**GOAL OF THE EXERCISE**
For the data that follows, report how many lines contain the word "main", and nothing else.

Stored data entries
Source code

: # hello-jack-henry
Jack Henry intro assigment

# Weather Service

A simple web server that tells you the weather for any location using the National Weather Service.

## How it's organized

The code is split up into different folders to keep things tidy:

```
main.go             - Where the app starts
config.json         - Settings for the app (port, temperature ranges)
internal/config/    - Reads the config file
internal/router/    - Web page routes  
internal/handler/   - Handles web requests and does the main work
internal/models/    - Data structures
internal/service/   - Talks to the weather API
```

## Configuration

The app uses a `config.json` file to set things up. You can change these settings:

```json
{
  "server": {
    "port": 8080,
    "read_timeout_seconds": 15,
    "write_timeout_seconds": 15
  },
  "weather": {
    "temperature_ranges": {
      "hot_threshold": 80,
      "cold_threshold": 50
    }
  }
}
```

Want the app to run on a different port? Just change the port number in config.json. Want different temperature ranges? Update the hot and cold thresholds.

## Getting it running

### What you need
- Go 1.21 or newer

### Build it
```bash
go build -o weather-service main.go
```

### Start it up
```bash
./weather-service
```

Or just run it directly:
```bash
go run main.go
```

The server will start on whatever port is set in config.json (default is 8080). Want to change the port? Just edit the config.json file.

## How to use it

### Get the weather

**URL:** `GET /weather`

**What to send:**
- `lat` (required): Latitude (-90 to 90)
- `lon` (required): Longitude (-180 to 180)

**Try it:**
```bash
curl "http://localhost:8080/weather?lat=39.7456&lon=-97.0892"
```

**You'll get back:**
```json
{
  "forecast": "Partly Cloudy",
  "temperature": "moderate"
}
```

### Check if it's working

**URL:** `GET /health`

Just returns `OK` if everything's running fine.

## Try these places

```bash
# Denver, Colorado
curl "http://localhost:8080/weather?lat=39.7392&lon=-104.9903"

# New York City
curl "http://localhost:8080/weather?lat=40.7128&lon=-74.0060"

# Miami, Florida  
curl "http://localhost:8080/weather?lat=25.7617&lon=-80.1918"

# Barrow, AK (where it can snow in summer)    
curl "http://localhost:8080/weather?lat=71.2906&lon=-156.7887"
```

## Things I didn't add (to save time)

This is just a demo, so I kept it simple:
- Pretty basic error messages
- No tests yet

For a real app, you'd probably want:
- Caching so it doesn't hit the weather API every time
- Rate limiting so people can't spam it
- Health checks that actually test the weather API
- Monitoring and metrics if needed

**COMPLETED EXERCISE**
4